Your goal
Say how many lines of the listing below include the word "endereço", with no other output.

Given data
---------------
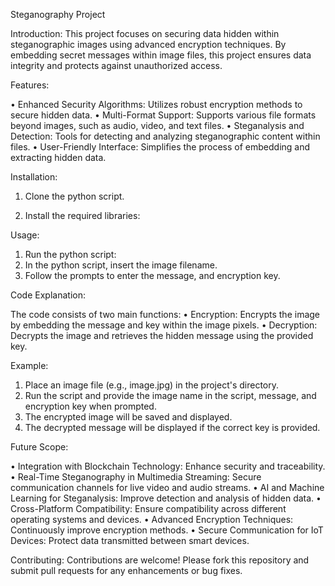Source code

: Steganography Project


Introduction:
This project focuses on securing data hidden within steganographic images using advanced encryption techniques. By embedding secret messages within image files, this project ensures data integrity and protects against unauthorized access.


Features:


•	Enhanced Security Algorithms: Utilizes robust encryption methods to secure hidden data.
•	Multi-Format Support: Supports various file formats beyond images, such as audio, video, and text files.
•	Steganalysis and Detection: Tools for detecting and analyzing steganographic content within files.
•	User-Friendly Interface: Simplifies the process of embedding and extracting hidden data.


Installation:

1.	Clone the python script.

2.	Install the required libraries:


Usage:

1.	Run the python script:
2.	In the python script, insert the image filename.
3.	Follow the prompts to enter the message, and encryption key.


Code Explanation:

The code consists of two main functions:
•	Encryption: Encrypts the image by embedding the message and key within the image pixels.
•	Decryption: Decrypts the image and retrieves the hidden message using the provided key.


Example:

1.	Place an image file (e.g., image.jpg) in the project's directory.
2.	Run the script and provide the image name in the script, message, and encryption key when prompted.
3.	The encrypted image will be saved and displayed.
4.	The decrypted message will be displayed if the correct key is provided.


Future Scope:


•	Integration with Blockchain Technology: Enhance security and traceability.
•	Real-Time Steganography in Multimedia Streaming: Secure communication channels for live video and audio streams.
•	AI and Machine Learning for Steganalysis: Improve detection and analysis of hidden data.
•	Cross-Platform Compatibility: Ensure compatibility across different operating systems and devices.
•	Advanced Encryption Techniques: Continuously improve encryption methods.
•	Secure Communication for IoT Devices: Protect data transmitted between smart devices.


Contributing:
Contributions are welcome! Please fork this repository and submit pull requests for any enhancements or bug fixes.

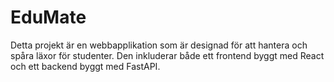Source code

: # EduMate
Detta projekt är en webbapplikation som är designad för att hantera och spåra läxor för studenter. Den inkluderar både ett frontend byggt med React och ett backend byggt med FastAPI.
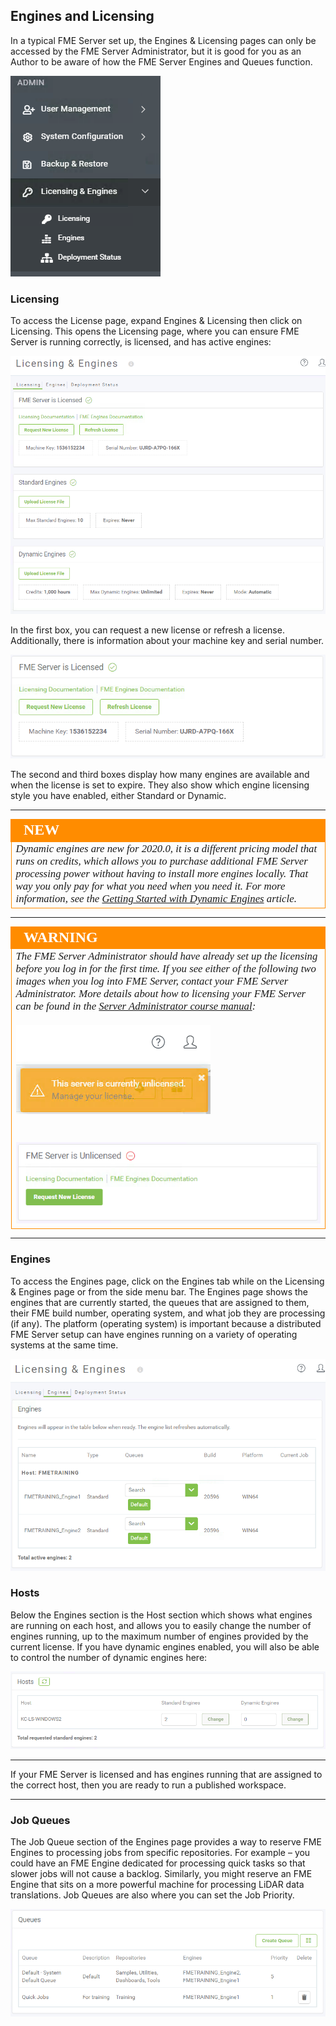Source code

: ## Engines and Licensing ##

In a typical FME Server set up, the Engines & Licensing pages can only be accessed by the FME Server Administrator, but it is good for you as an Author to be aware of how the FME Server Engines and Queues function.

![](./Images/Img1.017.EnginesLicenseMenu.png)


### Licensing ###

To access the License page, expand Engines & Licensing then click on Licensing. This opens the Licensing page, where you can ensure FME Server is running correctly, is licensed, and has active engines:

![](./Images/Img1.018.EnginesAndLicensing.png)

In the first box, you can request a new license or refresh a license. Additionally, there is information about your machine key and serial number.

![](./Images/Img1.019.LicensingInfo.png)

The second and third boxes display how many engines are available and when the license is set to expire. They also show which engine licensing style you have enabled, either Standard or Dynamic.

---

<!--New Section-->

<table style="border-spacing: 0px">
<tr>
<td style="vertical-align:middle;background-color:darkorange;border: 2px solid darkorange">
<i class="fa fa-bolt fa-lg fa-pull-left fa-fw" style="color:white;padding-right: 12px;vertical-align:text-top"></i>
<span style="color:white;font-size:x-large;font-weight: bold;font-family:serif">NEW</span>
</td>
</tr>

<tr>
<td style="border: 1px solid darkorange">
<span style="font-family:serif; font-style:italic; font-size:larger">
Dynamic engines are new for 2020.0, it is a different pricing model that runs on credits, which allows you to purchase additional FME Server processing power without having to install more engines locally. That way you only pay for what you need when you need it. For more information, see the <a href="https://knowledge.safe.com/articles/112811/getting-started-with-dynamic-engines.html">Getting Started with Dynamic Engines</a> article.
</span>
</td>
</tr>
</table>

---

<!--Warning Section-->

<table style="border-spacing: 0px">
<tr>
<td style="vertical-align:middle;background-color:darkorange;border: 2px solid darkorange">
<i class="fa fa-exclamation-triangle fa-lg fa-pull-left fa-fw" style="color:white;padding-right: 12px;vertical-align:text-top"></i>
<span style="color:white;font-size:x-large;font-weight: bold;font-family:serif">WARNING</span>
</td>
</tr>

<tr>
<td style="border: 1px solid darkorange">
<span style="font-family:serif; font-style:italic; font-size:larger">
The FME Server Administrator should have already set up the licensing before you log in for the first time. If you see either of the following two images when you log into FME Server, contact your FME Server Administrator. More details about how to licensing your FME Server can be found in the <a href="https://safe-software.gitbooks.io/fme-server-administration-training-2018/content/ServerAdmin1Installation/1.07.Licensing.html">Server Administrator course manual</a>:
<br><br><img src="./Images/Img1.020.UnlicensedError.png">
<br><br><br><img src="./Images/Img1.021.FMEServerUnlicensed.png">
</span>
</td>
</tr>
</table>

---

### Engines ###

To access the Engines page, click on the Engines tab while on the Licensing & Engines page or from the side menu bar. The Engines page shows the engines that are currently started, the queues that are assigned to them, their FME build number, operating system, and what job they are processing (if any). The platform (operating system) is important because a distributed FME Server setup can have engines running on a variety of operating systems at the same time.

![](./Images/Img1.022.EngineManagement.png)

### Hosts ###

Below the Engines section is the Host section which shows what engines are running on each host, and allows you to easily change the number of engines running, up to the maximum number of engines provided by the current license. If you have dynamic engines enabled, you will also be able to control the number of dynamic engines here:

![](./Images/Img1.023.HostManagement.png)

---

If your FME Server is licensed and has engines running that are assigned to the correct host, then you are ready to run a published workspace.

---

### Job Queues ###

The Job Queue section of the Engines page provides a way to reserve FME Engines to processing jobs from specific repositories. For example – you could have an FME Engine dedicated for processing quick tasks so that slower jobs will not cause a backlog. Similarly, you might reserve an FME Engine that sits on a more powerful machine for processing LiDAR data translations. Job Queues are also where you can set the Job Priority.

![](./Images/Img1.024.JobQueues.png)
---------------
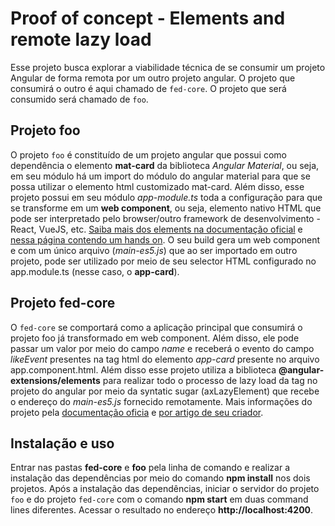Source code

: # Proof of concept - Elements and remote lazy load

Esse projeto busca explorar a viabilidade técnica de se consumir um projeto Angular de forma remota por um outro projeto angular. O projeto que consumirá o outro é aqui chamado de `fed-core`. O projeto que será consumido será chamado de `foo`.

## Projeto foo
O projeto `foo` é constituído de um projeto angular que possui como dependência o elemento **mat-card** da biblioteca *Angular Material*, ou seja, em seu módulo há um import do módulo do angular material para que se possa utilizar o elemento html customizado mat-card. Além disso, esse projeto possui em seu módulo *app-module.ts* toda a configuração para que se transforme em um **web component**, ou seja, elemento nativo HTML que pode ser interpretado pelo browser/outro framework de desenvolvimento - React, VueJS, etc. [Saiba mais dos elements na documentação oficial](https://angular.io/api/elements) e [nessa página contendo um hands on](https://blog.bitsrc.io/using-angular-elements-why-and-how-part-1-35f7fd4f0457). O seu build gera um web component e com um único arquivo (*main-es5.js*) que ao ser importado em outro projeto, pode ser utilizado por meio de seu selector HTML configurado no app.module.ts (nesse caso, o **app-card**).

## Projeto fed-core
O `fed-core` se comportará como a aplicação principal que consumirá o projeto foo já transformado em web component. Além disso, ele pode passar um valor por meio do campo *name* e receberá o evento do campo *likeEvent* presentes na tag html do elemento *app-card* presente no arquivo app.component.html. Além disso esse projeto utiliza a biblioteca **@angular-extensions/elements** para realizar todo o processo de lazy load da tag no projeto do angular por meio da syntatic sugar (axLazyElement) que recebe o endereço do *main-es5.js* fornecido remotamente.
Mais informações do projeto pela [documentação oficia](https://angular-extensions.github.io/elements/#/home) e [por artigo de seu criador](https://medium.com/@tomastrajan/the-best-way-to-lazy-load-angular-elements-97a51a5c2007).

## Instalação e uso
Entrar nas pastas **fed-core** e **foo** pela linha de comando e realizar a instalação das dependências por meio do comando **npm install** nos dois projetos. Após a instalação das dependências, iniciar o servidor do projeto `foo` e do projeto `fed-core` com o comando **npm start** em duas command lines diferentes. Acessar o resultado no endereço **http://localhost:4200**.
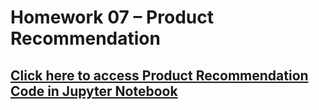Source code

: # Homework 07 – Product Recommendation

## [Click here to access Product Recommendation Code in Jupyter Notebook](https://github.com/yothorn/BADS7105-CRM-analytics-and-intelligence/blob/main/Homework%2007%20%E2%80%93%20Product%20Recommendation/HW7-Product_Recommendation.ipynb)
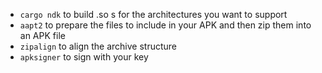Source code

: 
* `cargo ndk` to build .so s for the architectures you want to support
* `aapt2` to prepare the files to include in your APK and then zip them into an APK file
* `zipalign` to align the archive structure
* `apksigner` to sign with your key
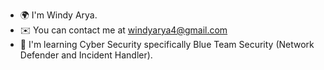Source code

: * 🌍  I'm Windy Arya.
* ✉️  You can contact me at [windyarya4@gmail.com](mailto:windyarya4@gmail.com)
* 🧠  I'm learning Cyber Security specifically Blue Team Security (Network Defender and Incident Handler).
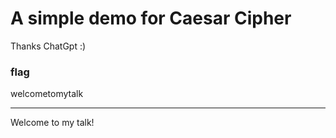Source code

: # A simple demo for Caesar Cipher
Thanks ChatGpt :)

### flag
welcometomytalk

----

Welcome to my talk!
---------------
Your solution
2